The mechanisms driving permeability destruction in limestones during early burial is studied using Basin.RTM and a 600 meter-thick section of the Floridan Aquifer. Of particular interest is a 20-meter interval of Middle Eocene Avon Park Formation, of which there are ample petrographic observations and permeability measurements for calibration.

Basin.RTM is a Reaction-Transport-Mechanical (RTM) process-oriented finite-element simulator that accounts for diagenesis (including pressure solution), fluid flow, advective and diffusive mass-transfer, textural evolution, and mechanical compaction. Varying conditions of meteoric and sea-water influx were imposed to study diagenetic pathways and related sensitivity of permeability.

The 20 m Avon Park interval is subdivided into 11 bioclastic facies of varying thickness and composition. Lower- and over-lying sediments are divided into generalized formation-scale units. Lithologic compositions are described using 7 minerals, including various aragonites, magnesium calcites, calcite, and a dolomite.

Simulation results include: 1) Aragonite disappears from the sediments within the first 2 to 4 my after deposition with that CaCO3 becoming either calcite or being fluxed out of the system. 2) Depending on the composition and influx rate of water, dolomite can become an important byproduct of mineral reprecipitation process. 3) Finer-grained lithologies compact more extensively than coarser grained ones. 4) Pressure solution can be an important mechanism for diffusion-controlled mass transfer between lithologies when the water infiltration rate is low.

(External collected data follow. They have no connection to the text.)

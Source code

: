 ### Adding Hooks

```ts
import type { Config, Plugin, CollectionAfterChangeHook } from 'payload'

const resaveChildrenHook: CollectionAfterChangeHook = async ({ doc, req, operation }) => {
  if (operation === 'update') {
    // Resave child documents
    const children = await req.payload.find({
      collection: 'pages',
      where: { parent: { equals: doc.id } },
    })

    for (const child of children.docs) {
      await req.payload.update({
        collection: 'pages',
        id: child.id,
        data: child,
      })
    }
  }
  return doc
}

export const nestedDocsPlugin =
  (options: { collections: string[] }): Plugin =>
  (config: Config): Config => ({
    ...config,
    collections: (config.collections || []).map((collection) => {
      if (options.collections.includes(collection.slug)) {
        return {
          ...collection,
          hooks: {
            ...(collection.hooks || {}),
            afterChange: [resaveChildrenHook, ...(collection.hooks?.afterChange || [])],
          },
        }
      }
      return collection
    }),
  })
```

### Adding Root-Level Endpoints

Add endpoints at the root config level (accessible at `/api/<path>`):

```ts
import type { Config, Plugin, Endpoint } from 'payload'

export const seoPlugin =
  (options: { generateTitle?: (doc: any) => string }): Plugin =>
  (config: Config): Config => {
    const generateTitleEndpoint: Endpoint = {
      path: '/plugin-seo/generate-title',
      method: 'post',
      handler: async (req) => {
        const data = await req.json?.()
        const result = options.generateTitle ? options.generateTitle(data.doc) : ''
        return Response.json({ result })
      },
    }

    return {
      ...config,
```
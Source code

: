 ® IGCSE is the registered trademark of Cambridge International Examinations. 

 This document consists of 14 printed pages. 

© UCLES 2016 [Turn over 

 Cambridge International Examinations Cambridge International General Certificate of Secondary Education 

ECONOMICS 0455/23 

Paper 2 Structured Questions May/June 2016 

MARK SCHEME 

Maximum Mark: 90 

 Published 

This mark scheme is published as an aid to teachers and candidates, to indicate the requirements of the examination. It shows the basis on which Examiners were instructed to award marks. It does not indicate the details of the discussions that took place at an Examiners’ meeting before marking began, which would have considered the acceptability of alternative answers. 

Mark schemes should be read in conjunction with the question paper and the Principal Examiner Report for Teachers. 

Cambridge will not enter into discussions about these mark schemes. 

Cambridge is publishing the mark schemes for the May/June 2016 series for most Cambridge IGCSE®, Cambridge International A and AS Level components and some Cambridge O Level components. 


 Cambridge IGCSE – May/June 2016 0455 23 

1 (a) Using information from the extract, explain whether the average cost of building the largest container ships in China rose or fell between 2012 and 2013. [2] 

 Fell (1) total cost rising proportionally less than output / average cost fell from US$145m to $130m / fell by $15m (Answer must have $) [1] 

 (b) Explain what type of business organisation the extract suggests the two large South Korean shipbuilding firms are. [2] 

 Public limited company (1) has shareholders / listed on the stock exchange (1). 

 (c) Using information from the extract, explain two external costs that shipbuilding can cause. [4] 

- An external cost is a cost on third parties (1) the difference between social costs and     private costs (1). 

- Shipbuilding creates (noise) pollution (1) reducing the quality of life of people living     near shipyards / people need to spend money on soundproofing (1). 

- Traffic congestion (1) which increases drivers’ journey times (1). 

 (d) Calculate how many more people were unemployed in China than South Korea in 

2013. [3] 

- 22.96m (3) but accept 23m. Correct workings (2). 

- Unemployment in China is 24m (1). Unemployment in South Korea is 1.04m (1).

The results provide the timing and extent of compaction and composition changes over 40 Myr of geologic time. This evolving profile illustrates the interdependence of RTM basin processes, sediment composition and texture, and burial/recharge history that are responsible for producing highly cemented and/or compacted lithologies in heterogeneous basin sediments. Though difficult to summarize the findings in a few rules that apply to a wide range of carbonate systems, the modeling shows that the effects of early diagenesis and compaction in carbonates can be assessed with a quantitatively and process-oriented model.